When the patriarch in a Russian-Jewish émigré family is executed in the midst of the Cold War, family loyalties are put to the test and dark secrets are unravelled. This accomplished and compelling story by a celebrated author deals with enduring themes of trust, betrayal and personal freedom.
When the family patriarch is denounced and executed in the Soviet Union in 1960, his entire family fall under suspicion. The novel switches between Prague, Zurich, Moscow and Hamburg, incorporating the perspectives of seven different relatives as they navigate the web of secrets and lies that binds them together, struggling to reconcile themselves to the turbulent events within their family circle. This literary tour de force interweaves tales of the Soviet secret service, the history of Czech post-war cinema, and accounts of Communist anti-Semitism.
The novel begins in an apartment in 1960s Prague, where the family are anxiously awaiting Dima’s release after five years in prison. Dima was captured during an attempt to flee Prague for the West, and is suspected of having denounced his father during his internment. The tensions that arise from Dima’s presumed guilt will have lasting consequences for the entire family. Meanwhile there is clearly unfinished business between Dima’s wife Natalia and her ex-boyfriend Sjoma – whom we meet as he grapples with the translation of a passage from Jaroslav Hašek’s The Good Soldier Švejk. Biller’s prose style is clear and fluid, perfectly capturing the self-doubt and confusion one would expect from a narrator who is attempting to reconstruct the thoughts and feelings of adolescence. Six Suitcases combines a fascinating treatment of Cold War politics and the post-war Jewish diaspora with a riveting tale of familial intrigue.

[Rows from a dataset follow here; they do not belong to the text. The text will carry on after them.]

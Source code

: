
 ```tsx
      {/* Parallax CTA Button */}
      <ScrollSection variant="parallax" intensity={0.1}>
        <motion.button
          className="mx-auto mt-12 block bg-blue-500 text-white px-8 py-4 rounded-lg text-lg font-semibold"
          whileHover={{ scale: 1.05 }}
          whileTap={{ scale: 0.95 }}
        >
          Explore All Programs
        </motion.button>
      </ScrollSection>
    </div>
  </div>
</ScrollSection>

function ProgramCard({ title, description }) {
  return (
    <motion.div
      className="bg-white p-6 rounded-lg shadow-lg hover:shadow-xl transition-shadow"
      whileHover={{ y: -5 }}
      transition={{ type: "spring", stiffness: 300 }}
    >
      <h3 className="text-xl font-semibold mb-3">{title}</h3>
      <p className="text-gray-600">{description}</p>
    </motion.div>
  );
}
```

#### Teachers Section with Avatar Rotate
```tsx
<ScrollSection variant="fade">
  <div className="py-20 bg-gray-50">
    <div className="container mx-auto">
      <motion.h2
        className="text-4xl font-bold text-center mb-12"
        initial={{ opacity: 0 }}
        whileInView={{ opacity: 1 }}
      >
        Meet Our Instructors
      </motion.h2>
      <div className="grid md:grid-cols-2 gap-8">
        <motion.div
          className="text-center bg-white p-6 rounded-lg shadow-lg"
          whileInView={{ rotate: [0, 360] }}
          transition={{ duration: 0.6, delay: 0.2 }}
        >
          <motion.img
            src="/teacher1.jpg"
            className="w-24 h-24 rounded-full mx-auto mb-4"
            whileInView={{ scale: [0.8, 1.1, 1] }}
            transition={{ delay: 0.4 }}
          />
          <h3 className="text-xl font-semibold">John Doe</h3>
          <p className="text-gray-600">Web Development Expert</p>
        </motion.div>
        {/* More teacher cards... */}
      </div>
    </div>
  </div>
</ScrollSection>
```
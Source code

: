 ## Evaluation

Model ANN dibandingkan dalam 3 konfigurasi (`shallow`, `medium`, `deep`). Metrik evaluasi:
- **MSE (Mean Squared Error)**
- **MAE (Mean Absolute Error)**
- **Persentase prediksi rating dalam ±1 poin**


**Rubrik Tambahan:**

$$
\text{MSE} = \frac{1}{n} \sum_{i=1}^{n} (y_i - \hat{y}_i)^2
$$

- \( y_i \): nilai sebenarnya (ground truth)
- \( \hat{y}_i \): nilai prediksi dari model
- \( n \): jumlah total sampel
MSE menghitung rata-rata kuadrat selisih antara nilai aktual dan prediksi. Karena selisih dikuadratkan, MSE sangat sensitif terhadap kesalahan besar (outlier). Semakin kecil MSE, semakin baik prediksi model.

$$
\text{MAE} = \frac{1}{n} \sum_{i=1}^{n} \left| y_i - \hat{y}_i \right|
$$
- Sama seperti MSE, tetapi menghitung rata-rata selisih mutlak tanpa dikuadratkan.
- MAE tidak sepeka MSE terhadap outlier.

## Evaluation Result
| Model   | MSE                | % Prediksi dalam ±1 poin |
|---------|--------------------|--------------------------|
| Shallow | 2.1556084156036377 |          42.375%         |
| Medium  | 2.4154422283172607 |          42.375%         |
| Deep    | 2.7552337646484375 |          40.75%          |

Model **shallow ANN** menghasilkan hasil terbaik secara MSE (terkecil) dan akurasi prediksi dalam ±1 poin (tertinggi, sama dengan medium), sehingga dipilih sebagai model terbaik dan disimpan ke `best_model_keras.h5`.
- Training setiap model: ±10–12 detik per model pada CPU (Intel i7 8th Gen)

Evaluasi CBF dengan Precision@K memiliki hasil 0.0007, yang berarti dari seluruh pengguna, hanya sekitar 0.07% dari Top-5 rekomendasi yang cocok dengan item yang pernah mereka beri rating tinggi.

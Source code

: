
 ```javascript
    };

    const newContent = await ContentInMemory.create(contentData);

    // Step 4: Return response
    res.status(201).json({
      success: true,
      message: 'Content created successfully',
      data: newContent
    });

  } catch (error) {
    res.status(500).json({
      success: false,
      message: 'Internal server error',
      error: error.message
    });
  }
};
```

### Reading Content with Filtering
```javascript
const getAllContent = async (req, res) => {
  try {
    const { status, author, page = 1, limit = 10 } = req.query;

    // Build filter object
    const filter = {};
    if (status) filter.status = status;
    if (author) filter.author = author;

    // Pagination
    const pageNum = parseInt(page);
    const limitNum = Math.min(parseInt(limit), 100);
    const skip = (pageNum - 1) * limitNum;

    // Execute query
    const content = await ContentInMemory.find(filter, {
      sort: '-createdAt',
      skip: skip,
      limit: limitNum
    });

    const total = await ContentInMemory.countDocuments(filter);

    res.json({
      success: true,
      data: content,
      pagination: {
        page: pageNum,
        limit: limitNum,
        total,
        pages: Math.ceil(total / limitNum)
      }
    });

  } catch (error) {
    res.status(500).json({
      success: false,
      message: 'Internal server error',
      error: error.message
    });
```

Biller’s intuitive and astonishingly insightful portrayal of the inner life of the visionary Polish Jewish writer, Inside the Head of Bruno Schulz, was highly acclaimed when it appeared in Anthea Bell’s English translation, and Six Suitcases displays the same creative virtuosity. Biller’s uncanny ability to get under the skin of his characters is combined with his imaginative flair and exquisitely plotted storylines to make for a literary page-turner which reads like a thriller. Six Suitcases will justly extend Biller’s appeal to an Anglo-American readership.